Exercise brief
Retype, word for word, every line from the one holding "Standardmäßig wird ein" through the one holding "Auftrag nicht ausführen" in the entries below, both included, and only those lines.

Exercise inputs
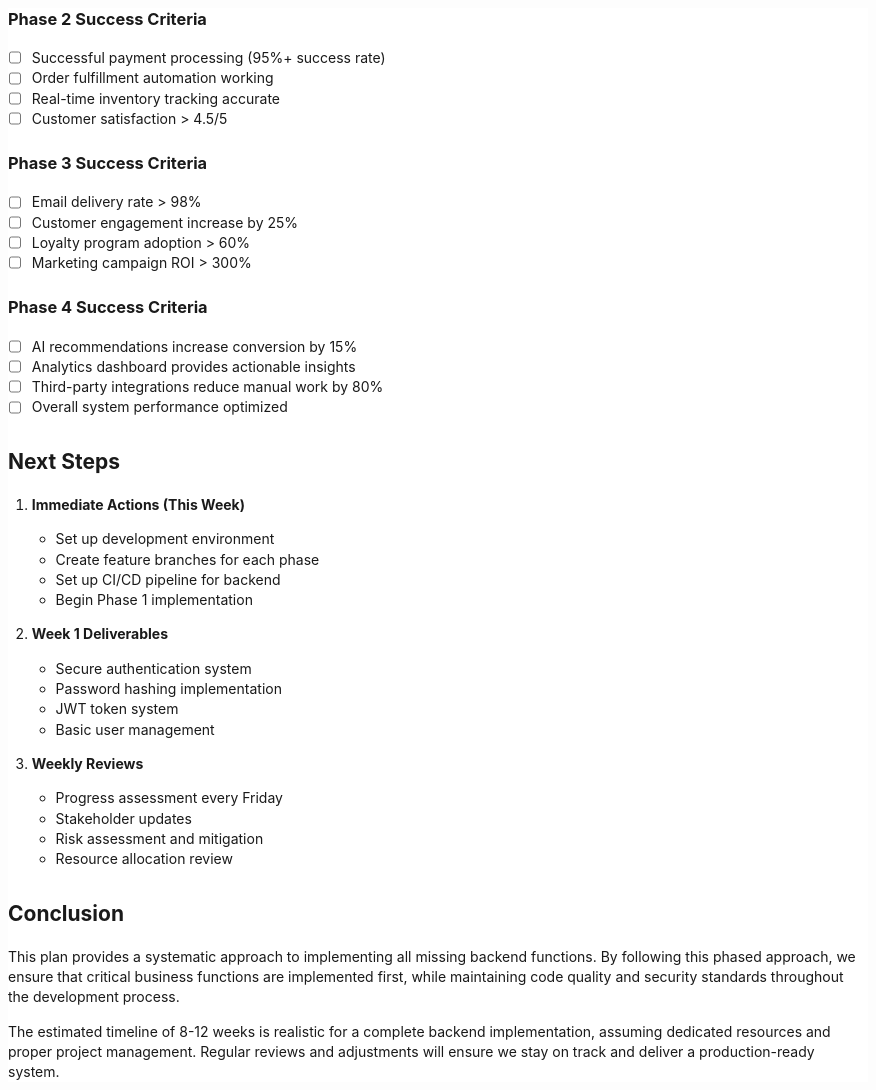 ### Phase 2 Success Criteria
- [ ] Successful payment processing (95%+ success rate)
- [ ] Order fulfillment automation working
- [ ] Real-time inventory tracking accurate
- [ ] Customer satisfaction > 4.5/5

### Phase 3 Success Criteria
- [ ] Email delivery rate > 98%
- [ ] Customer engagement increase by 25%
- [ ] Loyalty program adoption > 60%
- [ ] Marketing campaign ROI > 300%

### Phase 4 Success Criteria
- [ ] AI recommendations increase conversion by 15%
- [ ] Analytics dashboard provides actionable insights
- [ ] Third-party integrations reduce manual work by 80%
- [ ] Overall system performance optimized

## Next Steps

1. **Immediate Actions (This Week)**
   - Set up development environment
   - Create feature branches for each phase
   - Set up CI/CD pipeline for backend
   - Begin Phase 1 implementation

2. **Week 1 Deliverables**
   - Secure authentication system
   - Password hashing implementation
   - JWT token system
   - Basic user management

3. **Weekly Reviews**
   - Progress assessment every Friday
   - Stakeholder updates
   - Risk assessment and mitigation
   - Resource allocation review

## Conclusion

This plan provides a systematic approach to implementing all missing backend functions. By following this phased approach, we ensure that critical business functions are implemented first, while maintaining code quality and security standards throughout the development process.

The estimated timeline of 8-12 weeks is realistic for a complete backend implementation, assuming dedicated resources and proper project management. Regular reviews and adjustments will ensure we stay on track and deliver a production-ready system.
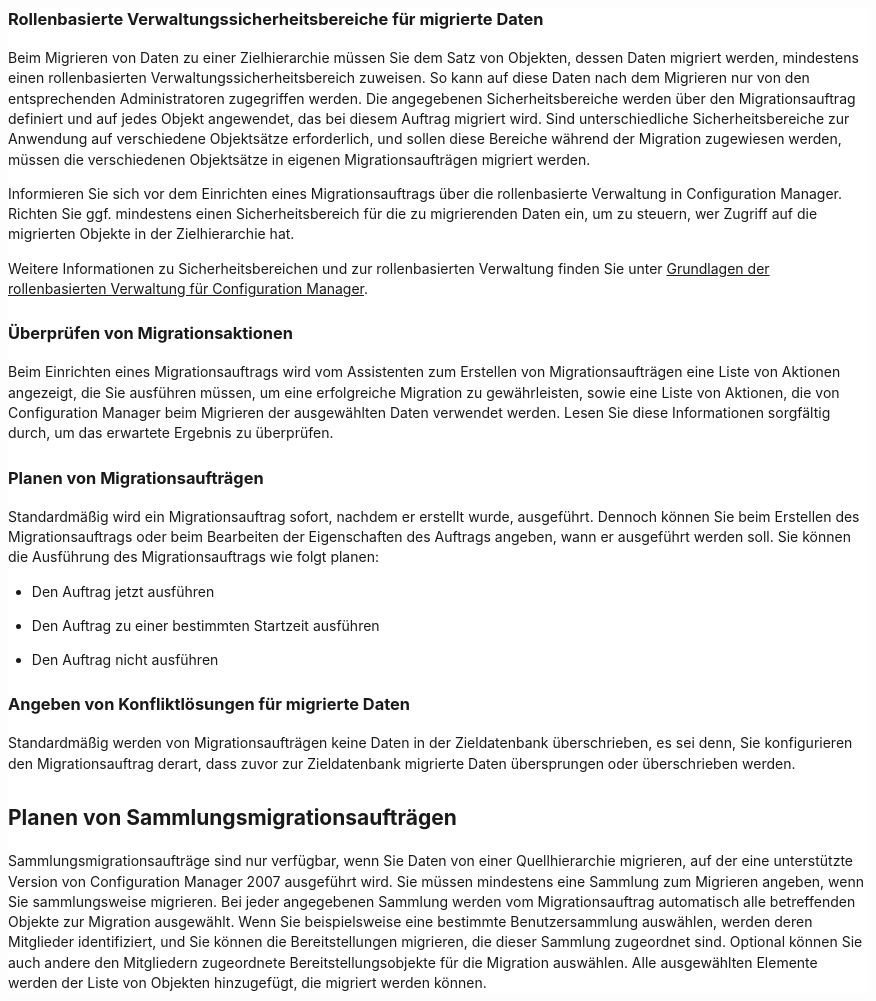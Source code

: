 ### <a name="role-based-administration-security-scopes-for-migrated-data"></a>Rollenbasierte Verwaltungssicherheitsbereiche für migrierte Daten  
 Beim Migrieren von Daten zu einer Zielhierarchie müssen Sie dem Satz von Objekten, dessen Daten migriert werden, mindestens einen rollenbasierten Verwaltungssicherheitsbereich zuweisen. So kann auf diese Daten nach dem Migrieren nur von den entsprechenden Administratoren zugegriffen werden. Die angegebenen Sicherheitsbereiche werden über den Migrationsauftrag definiert und auf jedes Objekt angewendet, das bei diesem Auftrag migriert wird. Sind unterschiedliche Sicherheitsbereiche zur Anwendung auf verschiedene Objektsätze erforderlich, und sollen diese Bereiche während der Migration zugewiesen werden, müssen die verschiedenen Objektsätze in eigenen Migrationsaufträgen migriert werden.  

 Informieren Sie sich vor dem Einrichten eines Migrationsauftrags über die rollenbasierte Verwaltung in Configuration Manager. Richten Sie ggf. mindestens einen Sicherheitsbereich für die zu migrierenden Daten ein, um zu steuern, wer Zugriff auf die migrierten Objekte in der Zielhierarchie hat.  

 Weitere Informationen zu Sicherheitsbereichen und zur rollenbasierten Verwaltung finden Sie unter [Grundlagen der rollenbasierten Verwaltung für Configuration Manager](../../core/understand/fundamentals-of-role-based-administration.md).  

### <a name="review-migration-actions"></a>Überprüfen von Migrationsaktionen  
 Beim Einrichten eines Migrationsauftrags wird vom Assistenten zum Erstellen von Migrationsaufträgen eine Liste von Aktionen angezeigt, die Sie ausführen müssen, um eine erfolgreiche Migration zu gewährleisten, sowie eine Liste von Aktionen, die von Configuration Manager beim Migrieren der ausgewählten Daten verwendet werden. Lesen Sie diese Informationen sorgfältig durch, um das erwartete Ergebnis zu überprüfen.  

### <a name="schedule-migration-jobs"></a>Planen von Migrationsaufträgen  
 Standardmäßig wird ein Migrationsauftrag sofort, nachdem er erstellt wurde, ausgeführt. Dennoch können Sie beim Erstellen des Migrationsauftrags oder beim Bearbeiten der Eigenschaften des Auftrags angeben, wann er ausgeführt werden soll. Sie können die Ausführung des Migrationsauftrags wie folgt planen:  

-   Den Auftrag jetzt ausführen  

-   Den Auftrag zu einer bestimmten Startzeit ausführen  

-   Den Auftrag nicht ausführen  

### <a name="specify-conflict-resolution-for-migrated-data"></a>Angeben von Konfliktlösungen für migrierte Daten  
 Standardmäßig werden von Migrationsaufträgen keine Daten in der Zieldatenbank überschrieben, es sei denn, Sie konfigurieren den Migrationsauftrag derart, dass zuvor zur Zieldatenbank migrierte Daten übersprungen oder überschrieben werden.  

##  <a name="plan-for-collection-migration-jobs"></a><a name="About_Collection_Migration"></a> Planen von Sammlungsmigrationsaufträgen  
 Sammlungsmigrationsaufträge sind nur verfügbar, wenn Sie Daten von einer Quellhierarchie migrieren, auf der eine unterstützte Version von Configuration Manager 2007 ausgeführt wird. Sie müssen mindestens eine Sammlung zum Migrieren angeben, wenn Sie sammlungsweise migrieren. Bei jeder angegebenen Sammlung werden vom Migrationsauftrag automatisch alle betreffenden Objekte zur Migration ausgewählt. Wenn Sie beispielsweise eine bestimmte Benutzersammlung auswählen, werden deren Mitglieder identifiziert, und Sie können die Bereitstellungen migrieren, die dieser Sammlung zugeordnet sind. Optional können Sie auch andere den Mitgliedern zugeordnete Bereitstellungsobjekte für die Migration auswählen. Alle ausgewählten Elemente werden der Liste von Objekten hinzugefügt, die migriert werden können.  
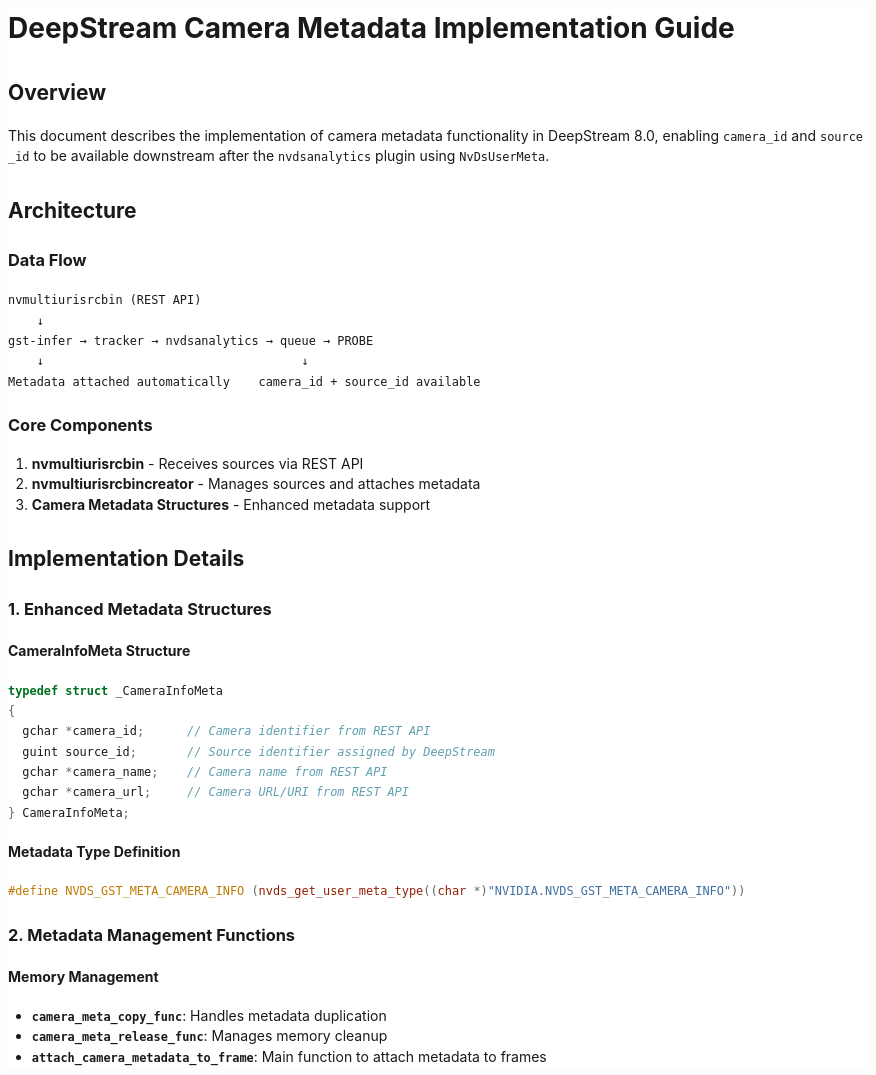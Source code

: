 # DeepStream Camera Metadata Implementation Guide

## Overview

This document describes the implementation of camera metadata functionality in DeepStream 8.0, enabling `camera_id` and `source_id` to be available downstream after the `nvdsanalytics` plugin using `NvDsUserMeta`.

## Architecture

### Data Flow
```
nvmultiurisrcbin (REST API) 
    ↓
gst-infer → tracker → nvdsanalytics → queue → PROBE
    ↓                                    ↓
Metadata attached automatically    camera_id + source_id available
```

### Core Components

1. **nvmultiurisrcbin** - Receives sources via REST API
2. **nvmultiurisrcbincreator** - Manages sources and attaches metadata
3. **Camera Metadata Structures** - Enhanced metadata support

## Implementation Details

### 1. Enhanced Metadata Structures

#### CameraInfoMeta Structure
```cpp
typedef struct _CameraInfoMeta
{
  gchar *camera_id;      // Camera identifier from REST API
  guint source_id;       // Source identifier assigned by DeepStream
  gchar *camera_name;    // Camera name from REST API
  gchar *camera_url;     // Camera URL/URI from REST API
} CameraInfoMeta;
```

#### Metadata Type Definition
```cpp
#define NVDS_GST_META_CAMERA_INFO (nvds_get_user_meta_type((char *)"NVIDIA.NVDS_GST_META_CAMERA_INFO"))
```

### 2. Metadata Management Functions

#### Memory Management
- **`camera_meta_copy_func`**: Handles metadata duplication
- **`camera_meta_release_func`**: Manages memory cleanup
- **`attach_camera_metadata_to_frame`**: Main function to attach metadata to frames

Solved exercise
 Standardmäßig wird ein Migrationsauftrag sofort, nachdem er erstellt wurde, ausgeführt. Dennoch können Sie beim Erstellen des Migrationsauftrags oder beim Bearbeiten der Eigenschaften des Auftrags angeben, wann er ausgeführt werden soll. Sie können die Ausführung des Migrationsauftrags wie folgt planen:  

-   Den Auftrag jetzt ausführen  

-   Den Auftrag zu einer bestimmten Startzeit ausführen  

-   Den Auftrag nicht ausführen  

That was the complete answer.